__Your objective__: In the entries below, find the line with "los PARES del" and the line with "#Languages: Python3, HTML5, CSS3, JavaScript"; give again those lines and every line between them, exactly.

_ _ _ _

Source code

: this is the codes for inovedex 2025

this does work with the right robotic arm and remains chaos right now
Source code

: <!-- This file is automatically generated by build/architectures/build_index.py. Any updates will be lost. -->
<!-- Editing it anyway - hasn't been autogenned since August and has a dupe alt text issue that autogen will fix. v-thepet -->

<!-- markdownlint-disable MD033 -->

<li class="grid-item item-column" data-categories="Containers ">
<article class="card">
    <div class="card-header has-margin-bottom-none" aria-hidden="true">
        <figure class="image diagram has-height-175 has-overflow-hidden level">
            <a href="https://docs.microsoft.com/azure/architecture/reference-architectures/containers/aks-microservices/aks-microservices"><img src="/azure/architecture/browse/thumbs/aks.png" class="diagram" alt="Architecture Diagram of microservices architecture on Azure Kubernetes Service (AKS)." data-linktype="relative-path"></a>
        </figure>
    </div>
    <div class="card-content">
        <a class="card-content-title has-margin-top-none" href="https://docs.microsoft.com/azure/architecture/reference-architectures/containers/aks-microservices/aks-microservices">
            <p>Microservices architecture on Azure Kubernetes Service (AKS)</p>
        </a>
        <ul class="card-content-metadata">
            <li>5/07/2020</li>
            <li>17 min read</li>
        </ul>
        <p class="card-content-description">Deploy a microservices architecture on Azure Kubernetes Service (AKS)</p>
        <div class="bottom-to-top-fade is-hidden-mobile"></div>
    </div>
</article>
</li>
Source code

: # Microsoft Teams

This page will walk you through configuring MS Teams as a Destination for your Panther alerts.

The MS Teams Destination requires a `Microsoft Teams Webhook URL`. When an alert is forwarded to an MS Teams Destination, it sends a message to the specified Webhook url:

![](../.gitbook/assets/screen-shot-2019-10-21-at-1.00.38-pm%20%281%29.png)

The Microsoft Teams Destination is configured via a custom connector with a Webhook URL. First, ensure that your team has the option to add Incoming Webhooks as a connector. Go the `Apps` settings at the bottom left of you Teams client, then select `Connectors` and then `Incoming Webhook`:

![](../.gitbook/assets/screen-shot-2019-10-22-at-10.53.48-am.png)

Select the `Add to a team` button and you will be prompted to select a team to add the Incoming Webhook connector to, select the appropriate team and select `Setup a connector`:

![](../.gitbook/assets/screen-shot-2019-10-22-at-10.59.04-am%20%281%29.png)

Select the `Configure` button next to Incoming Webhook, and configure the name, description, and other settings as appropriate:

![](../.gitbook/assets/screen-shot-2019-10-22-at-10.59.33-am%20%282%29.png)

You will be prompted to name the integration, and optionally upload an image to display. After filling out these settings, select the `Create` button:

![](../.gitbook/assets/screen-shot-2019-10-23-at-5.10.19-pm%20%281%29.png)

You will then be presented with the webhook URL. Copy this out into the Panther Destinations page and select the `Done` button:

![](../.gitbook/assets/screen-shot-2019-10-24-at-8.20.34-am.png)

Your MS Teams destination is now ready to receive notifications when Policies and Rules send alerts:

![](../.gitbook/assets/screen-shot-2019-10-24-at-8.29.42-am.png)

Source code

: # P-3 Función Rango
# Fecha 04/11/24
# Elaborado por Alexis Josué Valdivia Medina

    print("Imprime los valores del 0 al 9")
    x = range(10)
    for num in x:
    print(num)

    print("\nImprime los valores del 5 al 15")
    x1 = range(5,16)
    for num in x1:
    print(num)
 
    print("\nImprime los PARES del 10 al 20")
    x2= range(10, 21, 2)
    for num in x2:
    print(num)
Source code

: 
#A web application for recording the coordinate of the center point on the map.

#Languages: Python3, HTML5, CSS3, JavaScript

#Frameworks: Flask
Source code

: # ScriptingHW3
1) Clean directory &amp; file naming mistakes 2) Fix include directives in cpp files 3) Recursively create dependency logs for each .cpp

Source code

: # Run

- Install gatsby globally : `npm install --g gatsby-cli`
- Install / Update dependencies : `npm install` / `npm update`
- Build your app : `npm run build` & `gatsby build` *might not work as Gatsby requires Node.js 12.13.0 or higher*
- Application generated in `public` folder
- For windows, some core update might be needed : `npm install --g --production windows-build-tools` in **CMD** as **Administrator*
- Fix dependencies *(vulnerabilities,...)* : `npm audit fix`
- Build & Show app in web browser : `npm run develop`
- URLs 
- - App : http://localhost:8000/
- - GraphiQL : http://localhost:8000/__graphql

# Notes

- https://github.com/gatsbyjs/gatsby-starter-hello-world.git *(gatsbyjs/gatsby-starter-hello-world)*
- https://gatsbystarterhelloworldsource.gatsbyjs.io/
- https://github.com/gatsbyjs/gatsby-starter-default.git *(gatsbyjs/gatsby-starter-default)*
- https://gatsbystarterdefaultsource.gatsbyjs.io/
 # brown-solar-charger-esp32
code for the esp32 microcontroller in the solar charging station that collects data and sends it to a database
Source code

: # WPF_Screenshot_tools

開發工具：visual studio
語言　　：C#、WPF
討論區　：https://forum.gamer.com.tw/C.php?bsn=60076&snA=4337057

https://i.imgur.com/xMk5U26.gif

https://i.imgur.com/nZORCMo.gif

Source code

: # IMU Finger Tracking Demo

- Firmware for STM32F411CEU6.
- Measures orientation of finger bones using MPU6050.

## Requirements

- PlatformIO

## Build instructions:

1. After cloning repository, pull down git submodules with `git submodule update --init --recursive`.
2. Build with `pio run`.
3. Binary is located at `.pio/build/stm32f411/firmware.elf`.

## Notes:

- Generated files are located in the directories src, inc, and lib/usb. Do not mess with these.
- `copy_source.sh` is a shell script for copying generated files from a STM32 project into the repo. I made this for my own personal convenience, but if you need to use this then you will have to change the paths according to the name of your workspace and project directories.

_ _ _ _

__Your solution__:
    print("\nImprime los PARES del 10 al 20")
    x2= range(10, 21, 2)
    for num in x2:
    print(num)
Source code

: 
#A web application for recording the coordinate of the center point on the map.

#Languages: Python3, HTML5, CSS3, JavaScript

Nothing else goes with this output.